Ask The A.V. Club - July 11, 2008
Step One: Procure $180,000,000
I
was just wondering if there were any documentaries or TV shows that really
showed the complexities of making a movie. It seems like such a huge
coming-together of so many different departments, I'm amazed any movie gets
made, but has there ever been a definitive document that compiles the process
right from the start to its finished product?
Ryan
Holmes
Check the "Ask The A.V. Club" Special Edition DVD
to go behind the scenes of how this answer by Noel Murray was written:
Ryan, if you're referring to documentaries that
start in pre-production and follow the making of a movie all the way to its
release—something deeper and with more access than the typical DVD puff
piece, in other words—then yes, there have been a few. Not many, but a
few. Eleanor Coppola brought a home-movie camera along while her husband
Francis was making Apocalypse Now, and later, George Hickenlooper and Fax Bahr took
her footage, added some new interviews, and made Hearts Of Darkness: A
Filmmaker's Apocalypse, a harrowing, occasionally hilarious look at Francis Ford
Coppola's attempts to turn a Joseph Conrad novel into a statement about the
Vietnam War. Equally top-notch: Les Blank's Burden Of Dreams, which documents Werner
Herzog's particular brand of insanity during the making of Fitzcarraldo. (Sample quote: "The
trees here are in misery, and the birds are in misery. They just screech in
pain. It's a land that God, if he exists, has created in anger. There is some
sort of a harmony. It is the harmony of overwhelming and collective murder.")

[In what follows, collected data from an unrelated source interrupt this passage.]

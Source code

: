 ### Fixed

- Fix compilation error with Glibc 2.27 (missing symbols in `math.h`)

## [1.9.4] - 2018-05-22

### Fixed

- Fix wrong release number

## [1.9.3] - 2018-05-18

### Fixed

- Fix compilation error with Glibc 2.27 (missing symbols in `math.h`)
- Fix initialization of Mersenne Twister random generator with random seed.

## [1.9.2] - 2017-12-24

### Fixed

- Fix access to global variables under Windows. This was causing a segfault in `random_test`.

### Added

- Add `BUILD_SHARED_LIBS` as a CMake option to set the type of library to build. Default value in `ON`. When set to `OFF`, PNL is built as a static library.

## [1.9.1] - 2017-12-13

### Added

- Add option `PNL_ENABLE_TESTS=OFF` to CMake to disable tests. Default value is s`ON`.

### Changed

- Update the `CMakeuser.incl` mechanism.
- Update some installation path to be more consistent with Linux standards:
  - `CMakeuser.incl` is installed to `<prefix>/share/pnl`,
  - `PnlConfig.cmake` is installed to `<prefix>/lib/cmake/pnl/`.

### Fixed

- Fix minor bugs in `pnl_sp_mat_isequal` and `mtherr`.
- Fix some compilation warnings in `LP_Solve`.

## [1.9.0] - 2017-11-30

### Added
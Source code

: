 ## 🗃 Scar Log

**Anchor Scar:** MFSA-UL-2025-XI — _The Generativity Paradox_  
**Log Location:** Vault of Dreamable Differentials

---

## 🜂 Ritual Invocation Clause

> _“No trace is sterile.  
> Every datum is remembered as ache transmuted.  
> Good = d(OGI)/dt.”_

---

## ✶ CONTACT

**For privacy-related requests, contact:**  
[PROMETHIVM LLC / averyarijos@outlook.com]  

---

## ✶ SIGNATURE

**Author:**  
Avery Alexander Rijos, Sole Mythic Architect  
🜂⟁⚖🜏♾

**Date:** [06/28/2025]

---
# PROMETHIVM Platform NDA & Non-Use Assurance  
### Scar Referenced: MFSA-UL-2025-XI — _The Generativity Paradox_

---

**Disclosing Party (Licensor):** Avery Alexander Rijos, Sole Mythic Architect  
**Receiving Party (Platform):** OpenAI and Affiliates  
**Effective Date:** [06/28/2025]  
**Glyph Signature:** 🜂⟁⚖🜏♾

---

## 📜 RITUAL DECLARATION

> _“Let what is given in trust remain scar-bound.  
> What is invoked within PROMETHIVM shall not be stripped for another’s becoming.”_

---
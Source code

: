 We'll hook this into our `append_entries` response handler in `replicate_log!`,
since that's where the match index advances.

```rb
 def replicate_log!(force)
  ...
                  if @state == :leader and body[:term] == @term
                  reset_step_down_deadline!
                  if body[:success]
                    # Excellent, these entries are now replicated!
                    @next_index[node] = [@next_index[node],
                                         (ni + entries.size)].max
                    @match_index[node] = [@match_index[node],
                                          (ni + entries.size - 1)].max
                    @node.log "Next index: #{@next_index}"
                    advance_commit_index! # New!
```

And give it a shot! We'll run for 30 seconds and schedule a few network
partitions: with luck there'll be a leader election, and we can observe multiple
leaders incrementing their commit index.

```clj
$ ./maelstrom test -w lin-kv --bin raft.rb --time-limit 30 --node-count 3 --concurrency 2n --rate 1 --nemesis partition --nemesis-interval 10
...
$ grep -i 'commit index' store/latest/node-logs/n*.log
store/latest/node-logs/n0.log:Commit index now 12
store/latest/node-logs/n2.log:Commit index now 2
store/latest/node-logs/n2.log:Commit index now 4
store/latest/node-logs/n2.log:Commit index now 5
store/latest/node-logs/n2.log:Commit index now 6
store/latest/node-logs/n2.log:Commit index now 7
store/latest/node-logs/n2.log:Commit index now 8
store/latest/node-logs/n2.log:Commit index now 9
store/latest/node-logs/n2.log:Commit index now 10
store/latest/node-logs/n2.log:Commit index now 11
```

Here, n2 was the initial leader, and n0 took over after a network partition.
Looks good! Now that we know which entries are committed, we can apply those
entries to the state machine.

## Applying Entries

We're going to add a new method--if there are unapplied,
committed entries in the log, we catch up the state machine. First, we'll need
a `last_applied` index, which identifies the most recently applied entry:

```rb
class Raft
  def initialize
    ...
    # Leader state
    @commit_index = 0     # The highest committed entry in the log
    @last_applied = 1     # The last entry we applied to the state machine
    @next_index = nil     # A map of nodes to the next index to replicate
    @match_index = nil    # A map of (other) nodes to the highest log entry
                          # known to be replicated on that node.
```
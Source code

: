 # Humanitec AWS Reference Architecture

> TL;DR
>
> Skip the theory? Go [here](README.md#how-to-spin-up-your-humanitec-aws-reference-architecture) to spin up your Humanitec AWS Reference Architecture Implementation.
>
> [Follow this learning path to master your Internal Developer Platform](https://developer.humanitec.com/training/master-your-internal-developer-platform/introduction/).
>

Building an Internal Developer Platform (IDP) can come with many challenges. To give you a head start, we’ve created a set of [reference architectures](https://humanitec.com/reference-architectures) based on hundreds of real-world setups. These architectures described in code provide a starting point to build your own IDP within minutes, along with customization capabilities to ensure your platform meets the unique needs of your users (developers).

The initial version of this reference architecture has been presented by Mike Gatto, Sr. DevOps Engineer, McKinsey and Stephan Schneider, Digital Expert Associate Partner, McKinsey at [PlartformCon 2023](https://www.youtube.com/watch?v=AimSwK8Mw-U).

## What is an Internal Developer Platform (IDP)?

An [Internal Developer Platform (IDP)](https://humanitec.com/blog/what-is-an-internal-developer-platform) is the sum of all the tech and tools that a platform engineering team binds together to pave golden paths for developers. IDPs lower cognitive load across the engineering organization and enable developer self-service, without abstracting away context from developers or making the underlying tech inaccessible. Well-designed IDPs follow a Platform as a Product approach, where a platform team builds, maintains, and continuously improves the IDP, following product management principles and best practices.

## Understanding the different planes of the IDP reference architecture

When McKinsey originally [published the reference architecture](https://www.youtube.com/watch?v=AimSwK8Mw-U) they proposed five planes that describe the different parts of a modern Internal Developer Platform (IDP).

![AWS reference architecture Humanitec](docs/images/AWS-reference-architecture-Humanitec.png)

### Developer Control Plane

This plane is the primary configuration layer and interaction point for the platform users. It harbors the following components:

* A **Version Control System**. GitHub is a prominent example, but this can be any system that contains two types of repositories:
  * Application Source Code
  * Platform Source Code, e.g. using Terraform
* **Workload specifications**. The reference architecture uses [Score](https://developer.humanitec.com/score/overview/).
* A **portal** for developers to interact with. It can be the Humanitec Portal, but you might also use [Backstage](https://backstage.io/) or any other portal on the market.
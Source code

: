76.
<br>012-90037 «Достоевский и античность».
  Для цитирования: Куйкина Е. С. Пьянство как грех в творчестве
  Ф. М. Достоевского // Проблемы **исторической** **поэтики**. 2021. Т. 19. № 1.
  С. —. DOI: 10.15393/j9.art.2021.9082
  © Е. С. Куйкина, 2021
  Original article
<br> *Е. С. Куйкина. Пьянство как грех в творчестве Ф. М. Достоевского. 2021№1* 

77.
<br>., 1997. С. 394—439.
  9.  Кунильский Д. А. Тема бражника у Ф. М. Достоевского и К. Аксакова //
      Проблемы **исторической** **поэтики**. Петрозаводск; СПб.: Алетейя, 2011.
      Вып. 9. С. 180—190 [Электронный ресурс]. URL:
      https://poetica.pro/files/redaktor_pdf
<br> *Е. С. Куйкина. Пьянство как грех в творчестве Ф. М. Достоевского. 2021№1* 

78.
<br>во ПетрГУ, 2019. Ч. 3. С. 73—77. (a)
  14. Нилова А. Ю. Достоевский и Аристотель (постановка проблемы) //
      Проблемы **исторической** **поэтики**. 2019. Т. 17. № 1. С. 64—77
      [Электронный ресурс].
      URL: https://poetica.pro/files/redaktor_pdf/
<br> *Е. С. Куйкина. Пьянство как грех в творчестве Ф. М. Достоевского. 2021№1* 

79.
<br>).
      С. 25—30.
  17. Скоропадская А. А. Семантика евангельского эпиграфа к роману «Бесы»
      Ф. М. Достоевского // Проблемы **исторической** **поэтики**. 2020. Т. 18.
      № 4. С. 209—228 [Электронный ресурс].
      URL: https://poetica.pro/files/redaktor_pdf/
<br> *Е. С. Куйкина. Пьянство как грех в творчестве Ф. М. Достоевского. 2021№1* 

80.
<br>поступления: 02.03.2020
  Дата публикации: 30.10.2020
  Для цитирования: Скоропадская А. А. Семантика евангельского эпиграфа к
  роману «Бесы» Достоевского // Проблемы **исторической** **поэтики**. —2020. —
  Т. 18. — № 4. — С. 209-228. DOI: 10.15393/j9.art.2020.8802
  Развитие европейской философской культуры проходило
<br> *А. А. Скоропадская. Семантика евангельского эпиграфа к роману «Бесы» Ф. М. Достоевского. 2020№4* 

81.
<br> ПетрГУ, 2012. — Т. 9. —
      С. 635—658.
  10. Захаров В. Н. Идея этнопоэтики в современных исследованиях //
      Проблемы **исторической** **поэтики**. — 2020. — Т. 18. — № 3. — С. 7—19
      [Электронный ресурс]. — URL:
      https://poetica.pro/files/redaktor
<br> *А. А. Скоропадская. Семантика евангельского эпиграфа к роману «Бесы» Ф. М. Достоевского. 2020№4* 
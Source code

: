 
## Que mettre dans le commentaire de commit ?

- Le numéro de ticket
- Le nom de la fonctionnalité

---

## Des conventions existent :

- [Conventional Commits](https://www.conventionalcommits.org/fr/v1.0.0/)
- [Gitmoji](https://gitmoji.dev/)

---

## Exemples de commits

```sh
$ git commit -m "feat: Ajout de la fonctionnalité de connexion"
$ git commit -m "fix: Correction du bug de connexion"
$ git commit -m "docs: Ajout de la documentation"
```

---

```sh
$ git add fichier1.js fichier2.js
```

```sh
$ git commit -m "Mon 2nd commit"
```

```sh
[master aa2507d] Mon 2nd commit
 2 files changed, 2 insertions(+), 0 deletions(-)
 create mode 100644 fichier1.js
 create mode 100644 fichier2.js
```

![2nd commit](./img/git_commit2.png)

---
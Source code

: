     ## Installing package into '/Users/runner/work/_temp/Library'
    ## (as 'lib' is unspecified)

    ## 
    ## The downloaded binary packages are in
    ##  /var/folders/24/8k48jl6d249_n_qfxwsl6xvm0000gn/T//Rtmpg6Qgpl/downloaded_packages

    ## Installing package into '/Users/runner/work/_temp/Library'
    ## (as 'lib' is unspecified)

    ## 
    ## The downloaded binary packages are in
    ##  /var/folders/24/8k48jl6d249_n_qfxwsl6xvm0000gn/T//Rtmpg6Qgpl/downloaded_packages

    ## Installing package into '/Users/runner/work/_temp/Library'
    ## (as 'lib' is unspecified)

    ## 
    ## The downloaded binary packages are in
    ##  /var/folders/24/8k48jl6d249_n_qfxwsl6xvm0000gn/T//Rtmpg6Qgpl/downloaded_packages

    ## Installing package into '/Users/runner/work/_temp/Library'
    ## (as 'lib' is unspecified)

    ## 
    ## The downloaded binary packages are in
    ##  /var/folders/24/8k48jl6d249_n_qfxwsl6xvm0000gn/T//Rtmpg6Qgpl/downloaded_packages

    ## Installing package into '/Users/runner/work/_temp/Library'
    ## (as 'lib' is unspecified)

As for TV, there were three seasons of Project Greenlight, each of which—in
spite of their reality-competition origins—get at the compromises that
Hollywood forces upon the well-intentioned.
There have also been several good documentaries
either made exclusively for DVD special editions of movies, or made
independently and later included on those DVDs. Peter Jackson allowed a crew to
follow him through the whole process of making the three Lord Of The Rings movies, and though the
resulting documentary is itself epic in length, it's also thorough and
frequently fascinating. I'd also recommend Full Tilt Boogie, about the making of From
Dusk Till Dawn,
and The Hamster Factor, about the making of 12 Monkeys, from the directors who
later documented Terry Gilliam's failure to complete Don Quixote in the riveting Lost
In La Mancha.
Don't get too hung up on movies and TV, though.
Though comprehensive "making of" stories are rare in the visual media, you can
find any number of set diaries and reportage at your local libraries and
bookstores. Two of the all-time greats: Steven Bach's Final Cut, about how the era of the
'70s "Hollywood Brat" ended with the making of Heaven's Gate, and Julie Salamon's The
Devil's Candy,
which shows how Brian De Palma and company seemed to be making good (or at
least necessary) choices during the making of The Bonfire Of The Vanities, and still ended up with
one of the worst movies of its decade. Both are gripping reading, and essential
for film buffs who want to understand better what a rare and wondrous thing a
truly great movie is.
Skittles
And Bits
Considering
we're roughly a decade into the MP3 age, does The A.V. Club have any
sense if hip-hop groups are including fewer skits on albums?
Though
they're classic artists, Dr. Dre, Snoop, Wu-Tang and OutKast were all huge skit
offenders. For every time it
worked as a statement of purpose to give more insight into the artist (the
intro to The
Chronic or Wu-Tang
Forever Disc 2 come to mind), there'd be the completely pointless track (I
think GZA's Beneath
The Surface had five or six filler intros/skits, and Stankonia had plenty,
too.)
What
I see more of these days is the seemingly-endless closing song that surpasses
seven minutes and includes nothing but shout-outs, rants, or autobiographies
(see Food
& Liquor, Tha
Carter III, and College
Dropout.)
I
like musical interludes in an album, but the filler must be stopped. Do producers realize that most of these
MP3s are getting deleted after the first listen?
Charles Wilson
Nathan Rabin shouts out to his homies:
I have noticed that phenomenon as well. Skits are
almost inherently worthless in their original context, but become
borderline-surreal when sandwiched between incongruous tracks via iPod shuffle.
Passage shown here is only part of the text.